DATA FOR THE TASK =>
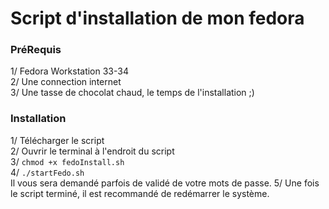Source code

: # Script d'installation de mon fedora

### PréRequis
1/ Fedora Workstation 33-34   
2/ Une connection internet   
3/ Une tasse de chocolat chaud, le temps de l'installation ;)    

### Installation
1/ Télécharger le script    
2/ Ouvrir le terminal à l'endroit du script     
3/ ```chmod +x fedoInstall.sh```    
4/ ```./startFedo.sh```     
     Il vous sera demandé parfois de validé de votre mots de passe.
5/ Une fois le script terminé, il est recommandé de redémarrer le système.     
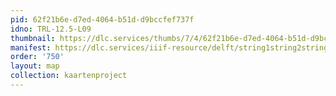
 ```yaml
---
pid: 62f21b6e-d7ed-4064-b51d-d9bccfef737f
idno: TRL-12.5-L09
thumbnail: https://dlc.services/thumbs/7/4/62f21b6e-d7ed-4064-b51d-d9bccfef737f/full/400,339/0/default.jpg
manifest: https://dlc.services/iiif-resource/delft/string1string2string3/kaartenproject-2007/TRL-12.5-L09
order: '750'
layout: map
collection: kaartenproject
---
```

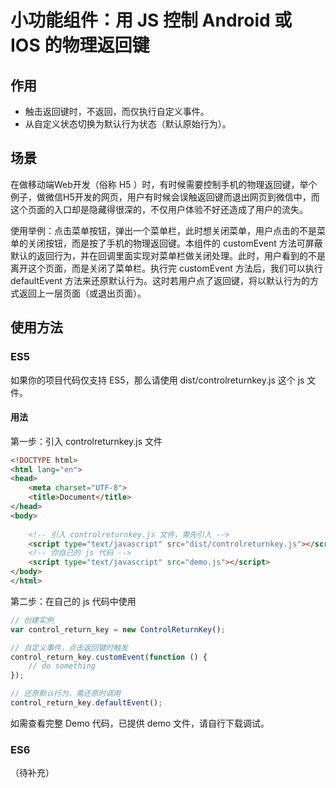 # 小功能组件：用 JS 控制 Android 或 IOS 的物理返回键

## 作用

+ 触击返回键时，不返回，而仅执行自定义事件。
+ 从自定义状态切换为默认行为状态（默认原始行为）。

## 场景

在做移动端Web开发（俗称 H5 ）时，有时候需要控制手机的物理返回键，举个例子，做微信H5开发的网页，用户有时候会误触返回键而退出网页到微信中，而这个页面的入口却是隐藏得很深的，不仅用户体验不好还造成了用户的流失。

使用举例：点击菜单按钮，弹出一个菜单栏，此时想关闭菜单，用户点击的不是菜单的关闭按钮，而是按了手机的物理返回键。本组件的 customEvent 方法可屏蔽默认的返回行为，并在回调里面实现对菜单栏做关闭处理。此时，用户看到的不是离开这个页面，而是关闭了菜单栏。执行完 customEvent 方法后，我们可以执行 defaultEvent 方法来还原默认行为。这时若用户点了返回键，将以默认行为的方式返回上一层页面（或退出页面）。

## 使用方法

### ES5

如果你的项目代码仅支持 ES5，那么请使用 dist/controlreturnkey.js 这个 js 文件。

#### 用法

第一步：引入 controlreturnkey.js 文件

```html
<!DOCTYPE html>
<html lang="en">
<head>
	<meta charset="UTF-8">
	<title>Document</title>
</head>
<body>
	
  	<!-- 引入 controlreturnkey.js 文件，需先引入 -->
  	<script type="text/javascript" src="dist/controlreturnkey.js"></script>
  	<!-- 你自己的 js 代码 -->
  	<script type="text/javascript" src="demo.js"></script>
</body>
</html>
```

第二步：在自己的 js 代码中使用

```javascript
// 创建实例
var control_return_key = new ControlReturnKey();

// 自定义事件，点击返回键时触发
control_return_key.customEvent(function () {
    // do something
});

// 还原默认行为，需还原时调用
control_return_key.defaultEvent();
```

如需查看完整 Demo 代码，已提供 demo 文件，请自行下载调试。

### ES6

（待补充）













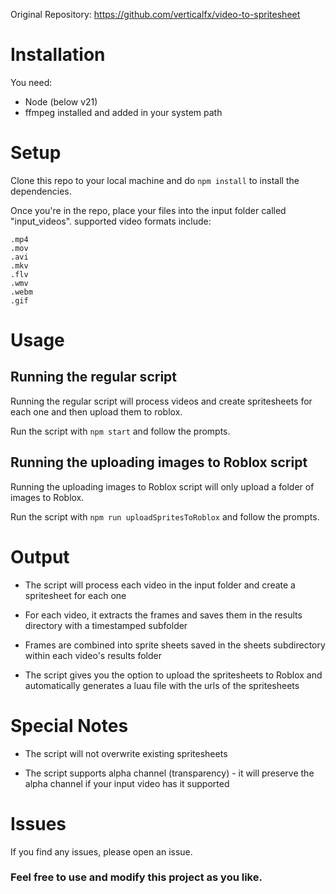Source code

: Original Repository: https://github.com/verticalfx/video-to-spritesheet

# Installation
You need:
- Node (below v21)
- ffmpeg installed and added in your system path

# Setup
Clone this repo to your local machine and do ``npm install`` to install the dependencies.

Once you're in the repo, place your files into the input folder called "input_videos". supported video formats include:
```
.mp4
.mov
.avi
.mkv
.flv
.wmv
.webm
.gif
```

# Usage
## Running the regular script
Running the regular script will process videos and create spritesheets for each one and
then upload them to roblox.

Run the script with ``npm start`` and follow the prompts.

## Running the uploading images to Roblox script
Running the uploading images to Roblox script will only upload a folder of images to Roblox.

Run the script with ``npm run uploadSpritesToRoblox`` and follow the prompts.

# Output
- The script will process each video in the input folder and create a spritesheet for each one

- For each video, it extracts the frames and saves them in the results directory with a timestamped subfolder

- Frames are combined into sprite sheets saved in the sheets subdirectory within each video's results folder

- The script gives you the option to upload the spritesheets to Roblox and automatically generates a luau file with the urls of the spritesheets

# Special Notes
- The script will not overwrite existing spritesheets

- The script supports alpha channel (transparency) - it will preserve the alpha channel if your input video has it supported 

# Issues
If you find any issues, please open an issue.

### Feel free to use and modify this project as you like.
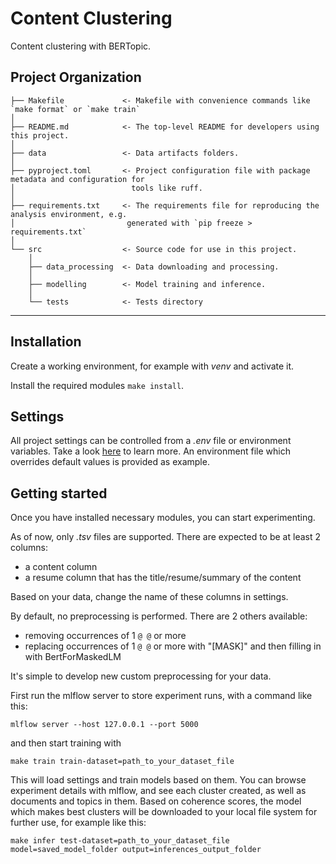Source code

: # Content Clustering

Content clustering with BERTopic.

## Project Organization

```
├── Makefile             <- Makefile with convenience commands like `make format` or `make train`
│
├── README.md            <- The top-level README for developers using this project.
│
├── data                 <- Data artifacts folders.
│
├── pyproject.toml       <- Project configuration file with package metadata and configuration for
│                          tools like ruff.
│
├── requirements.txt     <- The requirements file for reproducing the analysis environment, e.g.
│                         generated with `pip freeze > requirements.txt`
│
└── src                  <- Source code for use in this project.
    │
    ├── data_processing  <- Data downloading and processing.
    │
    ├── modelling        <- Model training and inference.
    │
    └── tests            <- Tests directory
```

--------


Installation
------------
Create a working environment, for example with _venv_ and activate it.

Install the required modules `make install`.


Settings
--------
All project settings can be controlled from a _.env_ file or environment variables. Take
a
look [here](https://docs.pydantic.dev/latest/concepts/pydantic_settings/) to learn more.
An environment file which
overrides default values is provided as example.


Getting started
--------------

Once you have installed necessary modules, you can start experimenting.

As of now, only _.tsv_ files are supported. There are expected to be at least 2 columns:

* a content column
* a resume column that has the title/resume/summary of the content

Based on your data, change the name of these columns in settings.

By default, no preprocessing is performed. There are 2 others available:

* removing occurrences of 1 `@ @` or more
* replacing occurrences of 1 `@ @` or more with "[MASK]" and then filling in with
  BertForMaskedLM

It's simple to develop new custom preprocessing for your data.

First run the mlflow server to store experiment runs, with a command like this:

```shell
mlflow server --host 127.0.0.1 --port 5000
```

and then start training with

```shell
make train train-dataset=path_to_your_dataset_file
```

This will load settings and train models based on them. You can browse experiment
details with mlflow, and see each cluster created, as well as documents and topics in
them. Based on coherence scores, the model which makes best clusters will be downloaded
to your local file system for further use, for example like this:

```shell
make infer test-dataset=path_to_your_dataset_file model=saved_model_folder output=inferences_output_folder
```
...
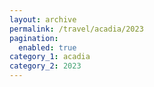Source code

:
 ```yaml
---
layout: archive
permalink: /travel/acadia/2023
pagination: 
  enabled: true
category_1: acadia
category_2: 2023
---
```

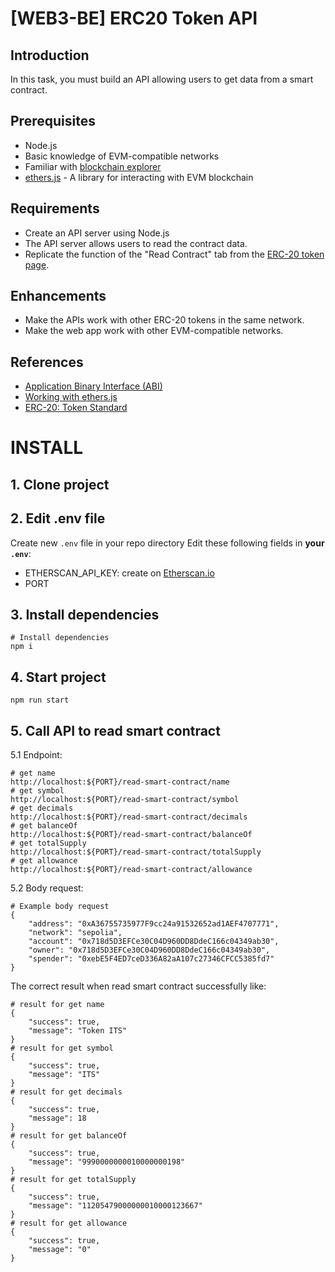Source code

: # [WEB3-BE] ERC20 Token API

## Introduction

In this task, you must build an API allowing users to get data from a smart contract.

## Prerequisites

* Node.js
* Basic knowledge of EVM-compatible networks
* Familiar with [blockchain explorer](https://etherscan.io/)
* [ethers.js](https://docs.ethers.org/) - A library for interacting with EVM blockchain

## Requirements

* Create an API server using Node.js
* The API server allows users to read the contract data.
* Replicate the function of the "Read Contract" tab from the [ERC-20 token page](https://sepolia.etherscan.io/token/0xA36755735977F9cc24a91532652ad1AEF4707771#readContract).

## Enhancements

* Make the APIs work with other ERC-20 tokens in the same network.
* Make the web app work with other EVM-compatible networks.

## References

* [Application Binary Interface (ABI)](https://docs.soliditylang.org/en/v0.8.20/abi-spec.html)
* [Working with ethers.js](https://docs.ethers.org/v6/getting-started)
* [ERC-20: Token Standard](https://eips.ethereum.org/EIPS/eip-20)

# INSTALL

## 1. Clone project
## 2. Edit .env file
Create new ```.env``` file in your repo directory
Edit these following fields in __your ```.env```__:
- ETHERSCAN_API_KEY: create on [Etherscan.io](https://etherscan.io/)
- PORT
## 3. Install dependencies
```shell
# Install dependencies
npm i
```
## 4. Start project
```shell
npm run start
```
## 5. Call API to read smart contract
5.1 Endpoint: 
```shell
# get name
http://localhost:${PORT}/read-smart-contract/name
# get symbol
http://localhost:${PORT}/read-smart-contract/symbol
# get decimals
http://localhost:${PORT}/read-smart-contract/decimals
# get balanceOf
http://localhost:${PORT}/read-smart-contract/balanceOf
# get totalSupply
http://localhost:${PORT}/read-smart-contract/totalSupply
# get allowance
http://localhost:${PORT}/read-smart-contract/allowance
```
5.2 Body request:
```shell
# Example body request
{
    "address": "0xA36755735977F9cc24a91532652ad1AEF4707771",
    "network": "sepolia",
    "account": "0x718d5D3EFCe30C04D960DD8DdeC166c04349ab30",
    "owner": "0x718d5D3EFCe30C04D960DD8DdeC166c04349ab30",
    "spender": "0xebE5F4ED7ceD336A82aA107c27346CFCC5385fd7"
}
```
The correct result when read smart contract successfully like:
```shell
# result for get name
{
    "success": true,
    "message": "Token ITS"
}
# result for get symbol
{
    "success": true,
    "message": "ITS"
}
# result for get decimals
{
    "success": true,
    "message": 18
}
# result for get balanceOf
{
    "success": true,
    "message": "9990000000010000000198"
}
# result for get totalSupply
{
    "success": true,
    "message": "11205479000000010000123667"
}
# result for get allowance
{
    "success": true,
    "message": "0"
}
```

TASK INSTRUCTIONS =>
Please say how many lines in the records above contain the word "message", giving the number alone.

EXERCISE ANSWER =>
6